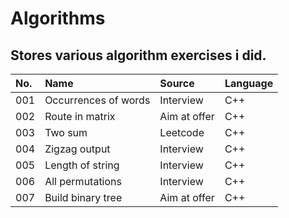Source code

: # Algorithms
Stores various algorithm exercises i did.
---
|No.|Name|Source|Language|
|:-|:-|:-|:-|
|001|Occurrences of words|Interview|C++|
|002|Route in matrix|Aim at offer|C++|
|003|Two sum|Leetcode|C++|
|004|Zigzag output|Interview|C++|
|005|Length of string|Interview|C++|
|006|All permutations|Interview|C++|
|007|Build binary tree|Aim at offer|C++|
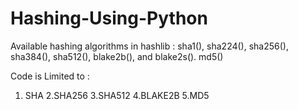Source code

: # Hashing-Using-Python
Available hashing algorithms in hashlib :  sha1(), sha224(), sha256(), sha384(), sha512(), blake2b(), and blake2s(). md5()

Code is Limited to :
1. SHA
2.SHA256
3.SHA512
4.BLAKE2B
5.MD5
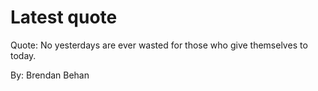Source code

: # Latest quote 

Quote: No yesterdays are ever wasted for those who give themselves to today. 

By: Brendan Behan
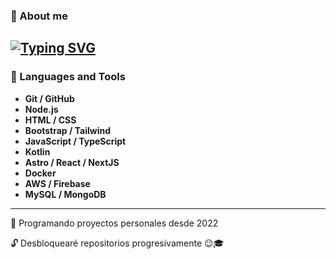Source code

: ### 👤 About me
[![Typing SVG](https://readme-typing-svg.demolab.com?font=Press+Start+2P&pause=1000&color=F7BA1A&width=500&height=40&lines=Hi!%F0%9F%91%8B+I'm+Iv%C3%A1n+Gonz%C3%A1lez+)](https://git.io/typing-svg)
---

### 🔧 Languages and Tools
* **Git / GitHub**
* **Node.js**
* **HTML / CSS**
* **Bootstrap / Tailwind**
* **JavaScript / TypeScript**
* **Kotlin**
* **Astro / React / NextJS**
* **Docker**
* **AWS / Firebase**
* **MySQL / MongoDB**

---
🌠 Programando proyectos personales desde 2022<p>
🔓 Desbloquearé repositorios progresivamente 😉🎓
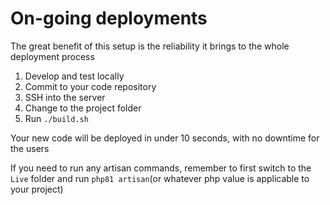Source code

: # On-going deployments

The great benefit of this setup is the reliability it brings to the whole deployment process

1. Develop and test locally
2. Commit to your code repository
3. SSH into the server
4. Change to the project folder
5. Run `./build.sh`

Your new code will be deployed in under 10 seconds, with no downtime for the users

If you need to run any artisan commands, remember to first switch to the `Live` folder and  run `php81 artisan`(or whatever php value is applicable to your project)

### WHAT IS NEEDED
Your answer should be the lines above, from the line containing "2. Commit to your code repository" up to and including the line containing "Your new code", reproduced exactly and with nothing else.

### WRITTEN SOLUTION
2. Commit to your code repository
3. SSH into the server
4. Change to the project folder
5. Run `./build.sh`

Your new code will be deployed in under 10 seconds, with no downtime for the users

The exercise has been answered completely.